◆ **DATASET RECORDS**
....

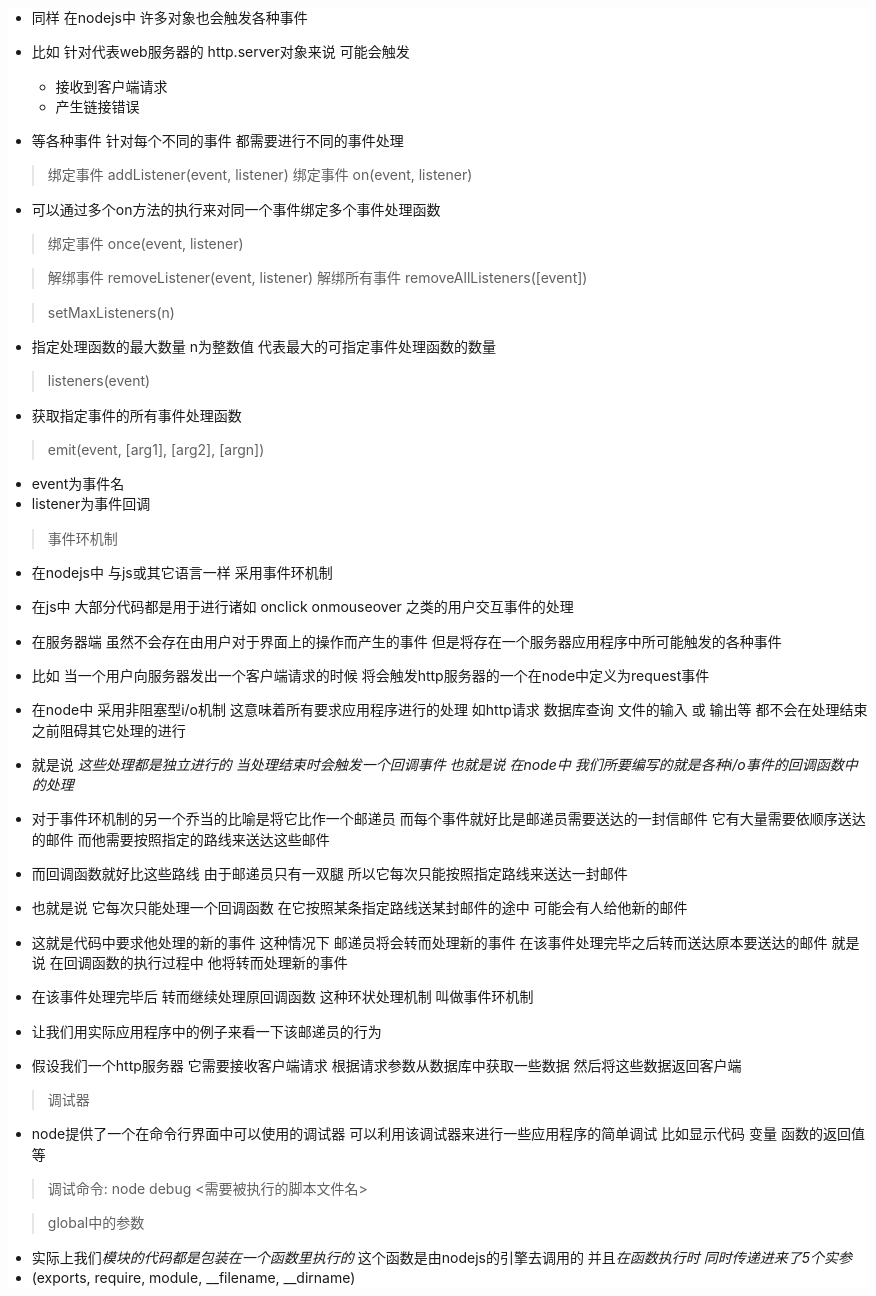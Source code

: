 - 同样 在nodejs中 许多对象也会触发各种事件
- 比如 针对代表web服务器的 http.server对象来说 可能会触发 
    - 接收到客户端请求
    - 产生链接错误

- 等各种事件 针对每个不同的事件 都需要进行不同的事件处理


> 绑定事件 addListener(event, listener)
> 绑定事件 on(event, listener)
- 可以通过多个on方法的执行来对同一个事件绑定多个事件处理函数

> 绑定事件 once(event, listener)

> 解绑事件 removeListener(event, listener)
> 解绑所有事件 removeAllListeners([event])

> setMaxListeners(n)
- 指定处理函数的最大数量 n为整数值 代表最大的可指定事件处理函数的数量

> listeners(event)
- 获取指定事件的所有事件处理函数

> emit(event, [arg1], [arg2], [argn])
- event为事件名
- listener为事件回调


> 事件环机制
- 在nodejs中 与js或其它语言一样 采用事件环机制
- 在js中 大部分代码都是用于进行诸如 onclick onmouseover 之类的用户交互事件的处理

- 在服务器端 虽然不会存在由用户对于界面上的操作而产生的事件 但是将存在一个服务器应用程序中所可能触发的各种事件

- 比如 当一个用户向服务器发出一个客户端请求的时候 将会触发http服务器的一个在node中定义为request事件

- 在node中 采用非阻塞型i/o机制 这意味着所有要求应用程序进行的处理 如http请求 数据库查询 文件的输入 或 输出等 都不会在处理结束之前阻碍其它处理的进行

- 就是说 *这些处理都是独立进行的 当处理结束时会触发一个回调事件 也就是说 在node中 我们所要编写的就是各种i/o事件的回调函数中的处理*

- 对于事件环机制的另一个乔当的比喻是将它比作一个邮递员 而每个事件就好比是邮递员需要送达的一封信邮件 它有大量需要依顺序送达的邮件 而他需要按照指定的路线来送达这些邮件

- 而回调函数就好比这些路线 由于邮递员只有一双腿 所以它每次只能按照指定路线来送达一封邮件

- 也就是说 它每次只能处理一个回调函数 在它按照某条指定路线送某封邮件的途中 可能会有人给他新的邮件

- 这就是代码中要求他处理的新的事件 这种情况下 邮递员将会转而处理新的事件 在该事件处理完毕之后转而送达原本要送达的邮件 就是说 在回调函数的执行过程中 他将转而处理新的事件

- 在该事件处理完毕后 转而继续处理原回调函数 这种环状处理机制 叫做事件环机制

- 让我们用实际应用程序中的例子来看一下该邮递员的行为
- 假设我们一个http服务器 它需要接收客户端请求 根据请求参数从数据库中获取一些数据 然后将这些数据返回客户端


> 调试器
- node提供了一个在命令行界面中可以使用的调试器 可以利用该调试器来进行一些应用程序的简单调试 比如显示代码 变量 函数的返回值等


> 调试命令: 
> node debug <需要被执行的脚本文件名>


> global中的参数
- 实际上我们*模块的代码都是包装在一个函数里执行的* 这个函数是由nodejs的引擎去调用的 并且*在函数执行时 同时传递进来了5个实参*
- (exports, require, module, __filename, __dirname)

....

Your task is to find every line above containing the word "在nodejs中" and copy it.

: - 同样 在nodejs中 许多对象也会触发各种事件
- 在nodejs中 与js或其它语言一样 采用事件环机制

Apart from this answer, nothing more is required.